Hoje, o ex-presidente da República Jair Bolsonaro (PL) será julgado por uma composição do Tribunal Superior Eleitoral (TSE) considerada, em sua maioria, nada simpática a ele.
Os ministros do TSE decidirão se o ex-presidente deve ficar inelegível por convocar uma reunião com embaixadores estrangeiros, meses antes das eleições, para desacreditar o sistema eleitoral brasileiro sem apresentar provas.
Em razão disso, o professor doutor da Faculdade de Direito (Fadir) da Universidade Federal de Mato Grosso do Sul (UFMS) Sandro de Oliveira disse ao Correio do Estado que vê uma forte tendência de Bolsonaro ter os direitos políticos cassados.

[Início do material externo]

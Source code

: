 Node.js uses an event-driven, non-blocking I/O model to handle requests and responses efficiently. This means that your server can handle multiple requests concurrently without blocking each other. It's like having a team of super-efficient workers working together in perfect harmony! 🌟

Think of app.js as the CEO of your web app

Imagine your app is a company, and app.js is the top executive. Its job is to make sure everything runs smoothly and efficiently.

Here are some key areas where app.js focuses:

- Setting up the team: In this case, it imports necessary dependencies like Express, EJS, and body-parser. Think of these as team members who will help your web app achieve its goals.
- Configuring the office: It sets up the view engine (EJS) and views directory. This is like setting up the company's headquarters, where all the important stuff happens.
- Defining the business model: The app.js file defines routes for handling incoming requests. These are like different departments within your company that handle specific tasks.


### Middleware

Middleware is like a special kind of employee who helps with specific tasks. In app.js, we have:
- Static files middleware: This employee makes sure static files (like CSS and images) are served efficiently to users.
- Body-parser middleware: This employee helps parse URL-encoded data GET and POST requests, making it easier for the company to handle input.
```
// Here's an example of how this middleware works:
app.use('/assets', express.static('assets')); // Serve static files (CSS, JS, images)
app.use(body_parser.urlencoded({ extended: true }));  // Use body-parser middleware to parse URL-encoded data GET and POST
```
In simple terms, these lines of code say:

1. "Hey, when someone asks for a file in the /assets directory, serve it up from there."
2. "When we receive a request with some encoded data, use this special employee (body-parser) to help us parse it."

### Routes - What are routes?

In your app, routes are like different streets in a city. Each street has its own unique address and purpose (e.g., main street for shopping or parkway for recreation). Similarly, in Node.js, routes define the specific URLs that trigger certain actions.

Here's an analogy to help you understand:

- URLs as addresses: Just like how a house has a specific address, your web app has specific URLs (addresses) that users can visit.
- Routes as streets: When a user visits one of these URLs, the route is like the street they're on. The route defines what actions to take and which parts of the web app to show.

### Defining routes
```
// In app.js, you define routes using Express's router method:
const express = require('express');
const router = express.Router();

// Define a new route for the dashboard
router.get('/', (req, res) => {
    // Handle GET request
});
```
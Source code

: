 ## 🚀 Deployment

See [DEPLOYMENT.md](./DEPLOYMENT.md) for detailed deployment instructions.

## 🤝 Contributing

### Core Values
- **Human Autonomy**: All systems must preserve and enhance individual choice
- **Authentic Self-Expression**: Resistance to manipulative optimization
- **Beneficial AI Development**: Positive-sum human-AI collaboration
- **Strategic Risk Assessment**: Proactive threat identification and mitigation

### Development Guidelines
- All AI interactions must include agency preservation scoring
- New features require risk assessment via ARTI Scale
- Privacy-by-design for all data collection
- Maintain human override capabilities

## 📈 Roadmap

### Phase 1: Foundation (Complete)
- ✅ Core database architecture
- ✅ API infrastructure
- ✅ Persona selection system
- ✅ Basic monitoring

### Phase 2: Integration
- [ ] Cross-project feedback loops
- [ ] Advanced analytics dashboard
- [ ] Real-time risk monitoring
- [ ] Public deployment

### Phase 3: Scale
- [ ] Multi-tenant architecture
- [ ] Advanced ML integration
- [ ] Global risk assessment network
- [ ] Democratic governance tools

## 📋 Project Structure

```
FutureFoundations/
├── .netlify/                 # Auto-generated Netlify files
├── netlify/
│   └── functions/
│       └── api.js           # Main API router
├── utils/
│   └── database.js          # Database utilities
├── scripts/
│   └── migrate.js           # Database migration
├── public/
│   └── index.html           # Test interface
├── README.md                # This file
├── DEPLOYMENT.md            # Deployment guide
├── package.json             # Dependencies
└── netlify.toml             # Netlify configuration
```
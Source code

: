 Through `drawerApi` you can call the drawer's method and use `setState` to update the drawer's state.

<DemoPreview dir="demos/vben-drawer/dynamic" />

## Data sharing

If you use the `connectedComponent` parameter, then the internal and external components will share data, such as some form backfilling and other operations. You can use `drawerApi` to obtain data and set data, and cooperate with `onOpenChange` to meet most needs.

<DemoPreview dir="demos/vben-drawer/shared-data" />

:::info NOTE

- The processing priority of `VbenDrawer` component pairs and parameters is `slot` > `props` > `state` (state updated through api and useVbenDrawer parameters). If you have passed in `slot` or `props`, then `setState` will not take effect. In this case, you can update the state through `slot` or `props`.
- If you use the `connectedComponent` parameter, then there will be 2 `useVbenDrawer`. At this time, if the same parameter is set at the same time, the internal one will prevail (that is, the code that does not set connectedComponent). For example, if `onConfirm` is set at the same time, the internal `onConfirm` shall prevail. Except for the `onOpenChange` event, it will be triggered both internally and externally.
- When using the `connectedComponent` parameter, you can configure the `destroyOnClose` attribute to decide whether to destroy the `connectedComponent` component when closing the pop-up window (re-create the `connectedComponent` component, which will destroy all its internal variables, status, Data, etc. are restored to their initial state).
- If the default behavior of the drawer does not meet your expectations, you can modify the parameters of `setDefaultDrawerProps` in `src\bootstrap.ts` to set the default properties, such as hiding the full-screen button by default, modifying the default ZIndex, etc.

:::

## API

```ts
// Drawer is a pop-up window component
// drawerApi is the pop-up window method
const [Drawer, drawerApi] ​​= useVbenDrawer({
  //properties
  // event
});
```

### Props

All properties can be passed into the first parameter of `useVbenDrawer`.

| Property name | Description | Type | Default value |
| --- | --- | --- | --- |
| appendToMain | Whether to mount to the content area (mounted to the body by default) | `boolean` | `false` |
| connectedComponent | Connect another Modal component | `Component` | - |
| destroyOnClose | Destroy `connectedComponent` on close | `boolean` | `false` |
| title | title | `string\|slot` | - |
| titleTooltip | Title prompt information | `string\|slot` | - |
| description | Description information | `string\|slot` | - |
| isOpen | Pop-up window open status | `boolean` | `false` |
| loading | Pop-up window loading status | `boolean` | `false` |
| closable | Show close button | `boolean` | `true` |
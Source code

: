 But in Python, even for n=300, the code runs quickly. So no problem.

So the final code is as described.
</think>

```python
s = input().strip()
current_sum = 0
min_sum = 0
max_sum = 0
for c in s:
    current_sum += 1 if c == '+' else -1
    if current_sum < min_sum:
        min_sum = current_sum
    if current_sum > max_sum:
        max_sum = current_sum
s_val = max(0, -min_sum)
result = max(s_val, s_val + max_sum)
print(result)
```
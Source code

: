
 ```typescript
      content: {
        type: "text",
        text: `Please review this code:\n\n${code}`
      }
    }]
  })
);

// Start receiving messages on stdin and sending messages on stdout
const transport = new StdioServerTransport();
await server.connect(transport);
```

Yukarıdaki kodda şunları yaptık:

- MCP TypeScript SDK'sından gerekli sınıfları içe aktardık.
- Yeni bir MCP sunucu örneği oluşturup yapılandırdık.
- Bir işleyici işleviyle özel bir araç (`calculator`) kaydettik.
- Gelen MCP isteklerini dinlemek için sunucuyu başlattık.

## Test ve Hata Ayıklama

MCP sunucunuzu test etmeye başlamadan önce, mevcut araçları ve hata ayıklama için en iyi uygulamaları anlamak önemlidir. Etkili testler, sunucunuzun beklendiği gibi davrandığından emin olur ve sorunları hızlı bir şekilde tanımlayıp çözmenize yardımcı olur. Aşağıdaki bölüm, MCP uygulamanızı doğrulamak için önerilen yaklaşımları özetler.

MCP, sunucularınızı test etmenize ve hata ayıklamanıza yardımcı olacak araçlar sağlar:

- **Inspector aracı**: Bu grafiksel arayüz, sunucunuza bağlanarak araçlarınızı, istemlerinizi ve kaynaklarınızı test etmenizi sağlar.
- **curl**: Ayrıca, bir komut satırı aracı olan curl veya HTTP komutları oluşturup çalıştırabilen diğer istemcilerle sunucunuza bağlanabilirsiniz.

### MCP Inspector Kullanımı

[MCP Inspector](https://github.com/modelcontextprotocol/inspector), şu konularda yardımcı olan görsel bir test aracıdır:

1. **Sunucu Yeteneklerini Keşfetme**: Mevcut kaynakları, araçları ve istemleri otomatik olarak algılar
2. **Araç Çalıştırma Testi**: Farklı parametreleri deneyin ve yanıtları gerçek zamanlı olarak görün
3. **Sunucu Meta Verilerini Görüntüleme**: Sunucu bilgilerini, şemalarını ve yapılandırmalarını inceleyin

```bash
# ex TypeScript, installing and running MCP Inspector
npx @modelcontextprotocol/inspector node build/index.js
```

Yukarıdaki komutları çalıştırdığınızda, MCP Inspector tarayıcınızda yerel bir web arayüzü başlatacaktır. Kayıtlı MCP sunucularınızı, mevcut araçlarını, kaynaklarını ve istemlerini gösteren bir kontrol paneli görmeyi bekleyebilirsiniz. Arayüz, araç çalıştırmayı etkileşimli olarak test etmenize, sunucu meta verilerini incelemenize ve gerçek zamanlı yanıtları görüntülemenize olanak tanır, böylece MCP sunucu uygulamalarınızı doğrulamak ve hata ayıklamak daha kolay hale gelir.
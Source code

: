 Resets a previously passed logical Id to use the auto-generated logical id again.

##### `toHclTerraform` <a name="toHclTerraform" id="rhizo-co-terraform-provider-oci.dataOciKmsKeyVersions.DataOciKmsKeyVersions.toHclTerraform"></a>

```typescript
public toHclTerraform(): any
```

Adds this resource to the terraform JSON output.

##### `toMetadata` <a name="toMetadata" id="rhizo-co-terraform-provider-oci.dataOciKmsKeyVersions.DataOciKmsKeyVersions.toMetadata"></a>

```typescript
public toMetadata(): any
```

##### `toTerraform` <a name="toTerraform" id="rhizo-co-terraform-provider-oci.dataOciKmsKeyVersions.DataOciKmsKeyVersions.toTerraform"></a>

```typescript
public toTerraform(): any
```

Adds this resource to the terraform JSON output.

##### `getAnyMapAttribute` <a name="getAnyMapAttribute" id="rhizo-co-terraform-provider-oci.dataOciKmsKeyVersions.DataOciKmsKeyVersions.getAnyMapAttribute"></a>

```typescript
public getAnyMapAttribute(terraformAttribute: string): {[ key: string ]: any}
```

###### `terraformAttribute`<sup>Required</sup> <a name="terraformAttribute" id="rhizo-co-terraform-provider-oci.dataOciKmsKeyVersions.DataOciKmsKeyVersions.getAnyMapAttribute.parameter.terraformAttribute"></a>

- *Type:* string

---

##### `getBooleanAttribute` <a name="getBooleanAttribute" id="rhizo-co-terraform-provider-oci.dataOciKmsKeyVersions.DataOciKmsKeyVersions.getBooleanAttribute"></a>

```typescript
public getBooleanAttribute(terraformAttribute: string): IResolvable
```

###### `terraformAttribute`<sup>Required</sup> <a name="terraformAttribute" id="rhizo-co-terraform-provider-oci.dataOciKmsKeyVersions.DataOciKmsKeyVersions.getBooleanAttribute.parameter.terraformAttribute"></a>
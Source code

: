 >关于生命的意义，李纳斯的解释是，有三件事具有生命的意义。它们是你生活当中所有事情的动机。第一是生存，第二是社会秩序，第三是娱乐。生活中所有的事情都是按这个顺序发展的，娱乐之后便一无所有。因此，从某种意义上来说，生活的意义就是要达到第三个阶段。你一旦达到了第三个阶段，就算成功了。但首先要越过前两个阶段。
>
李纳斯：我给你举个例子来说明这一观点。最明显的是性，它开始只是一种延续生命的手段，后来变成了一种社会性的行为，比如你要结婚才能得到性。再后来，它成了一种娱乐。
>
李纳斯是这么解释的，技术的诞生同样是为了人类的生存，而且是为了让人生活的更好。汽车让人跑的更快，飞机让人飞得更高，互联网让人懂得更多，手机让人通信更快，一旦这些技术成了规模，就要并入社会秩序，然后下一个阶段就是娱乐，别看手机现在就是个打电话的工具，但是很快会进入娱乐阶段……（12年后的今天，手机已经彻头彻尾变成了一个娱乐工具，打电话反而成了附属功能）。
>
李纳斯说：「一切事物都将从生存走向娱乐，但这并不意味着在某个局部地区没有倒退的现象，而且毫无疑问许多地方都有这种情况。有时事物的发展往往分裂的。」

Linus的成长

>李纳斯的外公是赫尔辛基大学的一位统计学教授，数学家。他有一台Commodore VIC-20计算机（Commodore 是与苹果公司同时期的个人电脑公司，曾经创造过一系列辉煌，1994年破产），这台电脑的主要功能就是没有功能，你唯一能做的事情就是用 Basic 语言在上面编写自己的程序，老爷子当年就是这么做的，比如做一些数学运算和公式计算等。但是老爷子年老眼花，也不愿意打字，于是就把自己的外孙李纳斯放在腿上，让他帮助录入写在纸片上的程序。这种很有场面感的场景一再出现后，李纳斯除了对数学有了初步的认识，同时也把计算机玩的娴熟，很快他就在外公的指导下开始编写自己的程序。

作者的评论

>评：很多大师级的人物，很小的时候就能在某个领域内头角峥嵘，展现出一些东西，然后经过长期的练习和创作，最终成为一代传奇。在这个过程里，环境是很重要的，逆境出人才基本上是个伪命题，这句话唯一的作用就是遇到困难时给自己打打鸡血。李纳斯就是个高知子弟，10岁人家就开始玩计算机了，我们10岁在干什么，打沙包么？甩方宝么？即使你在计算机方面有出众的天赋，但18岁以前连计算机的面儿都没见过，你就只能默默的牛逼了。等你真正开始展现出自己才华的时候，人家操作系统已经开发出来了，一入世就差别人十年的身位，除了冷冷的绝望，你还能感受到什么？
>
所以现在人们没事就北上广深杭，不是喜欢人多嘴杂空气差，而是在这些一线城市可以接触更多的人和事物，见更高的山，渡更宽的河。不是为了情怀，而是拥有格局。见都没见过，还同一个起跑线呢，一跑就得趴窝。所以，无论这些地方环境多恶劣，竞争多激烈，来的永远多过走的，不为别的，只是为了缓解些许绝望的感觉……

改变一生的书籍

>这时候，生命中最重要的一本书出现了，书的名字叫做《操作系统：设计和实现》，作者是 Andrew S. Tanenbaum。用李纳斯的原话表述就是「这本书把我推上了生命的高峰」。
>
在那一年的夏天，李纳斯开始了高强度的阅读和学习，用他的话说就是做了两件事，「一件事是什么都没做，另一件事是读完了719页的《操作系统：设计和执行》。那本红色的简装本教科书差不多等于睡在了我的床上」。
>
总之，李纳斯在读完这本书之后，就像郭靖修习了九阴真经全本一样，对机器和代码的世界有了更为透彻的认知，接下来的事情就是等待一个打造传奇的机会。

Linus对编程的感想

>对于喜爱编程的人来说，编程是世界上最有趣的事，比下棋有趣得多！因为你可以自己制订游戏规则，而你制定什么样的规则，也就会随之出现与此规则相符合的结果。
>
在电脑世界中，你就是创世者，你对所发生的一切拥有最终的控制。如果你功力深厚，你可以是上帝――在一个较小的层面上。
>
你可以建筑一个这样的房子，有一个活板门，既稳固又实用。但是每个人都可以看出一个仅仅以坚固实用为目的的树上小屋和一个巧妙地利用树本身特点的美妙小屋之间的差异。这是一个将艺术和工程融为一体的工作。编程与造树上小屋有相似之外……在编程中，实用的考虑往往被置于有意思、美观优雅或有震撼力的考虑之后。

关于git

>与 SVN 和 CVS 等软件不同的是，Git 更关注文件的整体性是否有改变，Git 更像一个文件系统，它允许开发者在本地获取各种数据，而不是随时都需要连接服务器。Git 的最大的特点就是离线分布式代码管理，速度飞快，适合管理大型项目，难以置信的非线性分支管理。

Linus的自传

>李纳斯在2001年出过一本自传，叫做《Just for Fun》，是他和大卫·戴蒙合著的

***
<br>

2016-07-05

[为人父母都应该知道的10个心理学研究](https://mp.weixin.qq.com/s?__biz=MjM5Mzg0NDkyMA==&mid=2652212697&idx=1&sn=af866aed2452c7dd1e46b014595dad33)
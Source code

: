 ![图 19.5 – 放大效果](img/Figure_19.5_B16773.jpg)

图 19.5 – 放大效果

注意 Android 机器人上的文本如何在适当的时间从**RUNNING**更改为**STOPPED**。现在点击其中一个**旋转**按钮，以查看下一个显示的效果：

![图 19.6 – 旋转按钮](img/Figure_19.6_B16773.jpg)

“De início, é preciso dizer que antecipar resultado de julgamento fica no campo da adivinhação, o que podemos fazer, como observadores, é identificar tendências de pensamento de cada um dos julgadores, já que se trata de decisão colegiada”, declarou Sandro de Oliveira. No caso do julgamento do ex-presidente, conforme Oliveira, “há uma tendência de declaração de sua inelegibilidade”. “É difícil dizer se será por unanimidade ou mesmo condicionado a se há algum elemento específico identificado no fato concreto em análise do TSE”, disse.
Sobre a noticiada proximidade do presidente do TSE, ministro Alexandre de Moraes, com dois novos integrantes da Corte Eleitoral, o professor doutor pontuou que é difícil afirmar que haveria influência direta.
“Afinal, os dois novos membros, além de carreira sólida na advocacia, têm formação acadêmica indiscutível. Eu mesmo indico para a graduação, como bibliografia básica, o livro ‘Curso de Direito Constitucional’ do agora ministro André Ramos Tavares”, ressaltou, lembrando que ele já estava na Corte como membro suplente nomeado por Bolsonaro.
Sandro de Oliveira reforçou que, se for discutida a proximidade entre os julgadores, haveria algo a dizer sobre um julgador nomeado indicado pelo réu ao Supremo Tribunal Federal (STF).
“Deveria se dar por suspeito? Obviamente, falo do ministro Nunes Marques, do Supremo Tribunal Federal. Penso que não há impedimentos ou suspeições. Ainda que tenha sido indicado pelo ex-presidente, ele passou pelo crivo da Comissão de Constituição e Justiça [CCJ] do Senado e foi confirmado no plenário da Casa de Leis, o que lhe conferiu legitimidade para compor o STF”, explicou.
Ele argumentou que deseja acreditar que os dois novos membros do TSE não estão à disposição do ministro Alexandre de Moraes, julgando segundo a vontade deste. “Ao contrário, os votos devem ter substância pelas características da formação jurídica de cada um deles. É preciso dizer que no meio acadêmico todos se conhecem e convivem em maior ou menor grau, isto por si só não é suficiente para colocá-los sob suspeição”, ressaltou.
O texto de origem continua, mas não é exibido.